In other words, there's a bigger question here: Why are ketchup packets so awful? Cohen thinks his Grandpa Ben played a role.
Ben Eisenstadt ran a diner across from the Brooklyn Naval Yard in the 1930s and 40s. It boomed during World War II, then went bust when all the sailors went home. Time for a new business.
"And he had this idea that he should package tea," Cohen says.
Eisenstadt worked in a tea-packing plant as a kid, and knew how the machines worked. He bought a machine to make tea bags, installed it in the empty diner and quickly found that this had been a terrible idea. Too much competition.
"So he didn't know what to do," Cohen says. "He's sort of out of money, completely out of ideas. And he goes out to a meal, at Cookie's in Brooklyn, with my Grandma Betty. And he's like 'What am I gonna do?

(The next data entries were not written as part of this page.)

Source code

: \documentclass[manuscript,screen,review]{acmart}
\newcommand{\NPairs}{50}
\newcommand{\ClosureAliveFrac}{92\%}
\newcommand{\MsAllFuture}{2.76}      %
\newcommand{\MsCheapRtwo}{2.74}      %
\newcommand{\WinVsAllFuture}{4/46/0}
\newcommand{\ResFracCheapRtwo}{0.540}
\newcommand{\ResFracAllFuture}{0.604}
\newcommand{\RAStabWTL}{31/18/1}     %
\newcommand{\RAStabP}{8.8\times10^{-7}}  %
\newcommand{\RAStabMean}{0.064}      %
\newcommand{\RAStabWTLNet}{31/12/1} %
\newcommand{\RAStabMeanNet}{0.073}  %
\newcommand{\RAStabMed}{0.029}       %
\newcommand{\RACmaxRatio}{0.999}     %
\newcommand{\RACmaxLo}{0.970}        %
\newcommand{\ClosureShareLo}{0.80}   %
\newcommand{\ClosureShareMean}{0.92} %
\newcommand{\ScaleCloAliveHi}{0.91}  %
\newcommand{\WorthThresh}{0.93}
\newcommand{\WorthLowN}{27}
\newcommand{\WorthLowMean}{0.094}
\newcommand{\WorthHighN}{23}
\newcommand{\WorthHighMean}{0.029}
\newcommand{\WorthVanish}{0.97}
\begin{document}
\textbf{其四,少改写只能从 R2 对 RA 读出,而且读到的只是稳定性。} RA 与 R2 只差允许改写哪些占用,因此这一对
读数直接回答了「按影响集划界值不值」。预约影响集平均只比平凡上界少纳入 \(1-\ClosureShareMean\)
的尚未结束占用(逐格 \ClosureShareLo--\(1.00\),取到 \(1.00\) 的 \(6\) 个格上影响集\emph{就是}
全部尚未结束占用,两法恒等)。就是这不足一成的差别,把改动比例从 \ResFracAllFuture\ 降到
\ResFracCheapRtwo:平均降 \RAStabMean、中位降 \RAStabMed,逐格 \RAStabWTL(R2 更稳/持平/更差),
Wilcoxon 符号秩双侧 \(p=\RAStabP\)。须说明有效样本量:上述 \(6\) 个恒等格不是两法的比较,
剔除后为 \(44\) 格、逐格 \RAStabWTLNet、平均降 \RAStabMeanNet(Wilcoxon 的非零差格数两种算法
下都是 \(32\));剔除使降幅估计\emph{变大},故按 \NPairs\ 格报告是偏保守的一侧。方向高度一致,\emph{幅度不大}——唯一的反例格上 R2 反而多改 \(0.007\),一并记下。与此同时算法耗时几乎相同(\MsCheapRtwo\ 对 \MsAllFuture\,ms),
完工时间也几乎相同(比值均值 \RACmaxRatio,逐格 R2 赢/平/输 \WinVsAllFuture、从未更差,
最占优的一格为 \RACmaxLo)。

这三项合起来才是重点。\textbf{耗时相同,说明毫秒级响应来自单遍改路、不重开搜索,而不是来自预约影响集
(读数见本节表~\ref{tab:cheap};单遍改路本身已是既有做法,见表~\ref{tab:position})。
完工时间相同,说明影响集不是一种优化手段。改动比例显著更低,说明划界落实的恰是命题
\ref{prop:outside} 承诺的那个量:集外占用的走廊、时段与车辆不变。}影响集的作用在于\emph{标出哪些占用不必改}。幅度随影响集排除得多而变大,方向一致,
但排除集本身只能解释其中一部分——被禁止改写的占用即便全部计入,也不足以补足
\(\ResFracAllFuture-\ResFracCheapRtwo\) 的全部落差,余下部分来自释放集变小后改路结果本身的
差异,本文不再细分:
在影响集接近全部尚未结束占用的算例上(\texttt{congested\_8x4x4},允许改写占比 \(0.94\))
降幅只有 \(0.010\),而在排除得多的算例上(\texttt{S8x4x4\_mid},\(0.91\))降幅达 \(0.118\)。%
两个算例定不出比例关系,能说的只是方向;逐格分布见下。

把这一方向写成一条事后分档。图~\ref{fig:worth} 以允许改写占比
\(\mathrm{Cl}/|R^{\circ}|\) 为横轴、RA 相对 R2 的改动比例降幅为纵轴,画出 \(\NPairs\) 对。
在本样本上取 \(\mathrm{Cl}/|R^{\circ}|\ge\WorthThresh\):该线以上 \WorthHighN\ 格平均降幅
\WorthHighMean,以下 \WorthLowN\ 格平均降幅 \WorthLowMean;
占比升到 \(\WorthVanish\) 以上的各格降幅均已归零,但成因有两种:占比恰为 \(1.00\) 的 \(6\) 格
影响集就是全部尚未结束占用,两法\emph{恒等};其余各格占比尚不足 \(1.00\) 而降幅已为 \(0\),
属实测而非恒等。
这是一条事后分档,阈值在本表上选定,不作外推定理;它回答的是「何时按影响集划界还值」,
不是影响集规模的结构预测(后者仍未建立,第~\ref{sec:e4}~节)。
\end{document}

What am I gonna do?' And she says, 'Why don't you package sugar?'"
She had worked with Ben in the diner, cleaning up the bowls people had dipped spoons into. Gross. Eisenstadt re-configured the tea bag machine to make sugar packets. It was the first modern food-service packet. Later, he packaged other things: duck sauce, soy sauce. (Still later, he invented the artificial sweetener Sweet and Low and became rich, a story Cohen tells in his book "Sweet and Low: A Family Story.")
Choen's theory: "The Platonic form of all the packets is that original tea-bagging machine, turned into a sugar machine, in the Cumberland Diner."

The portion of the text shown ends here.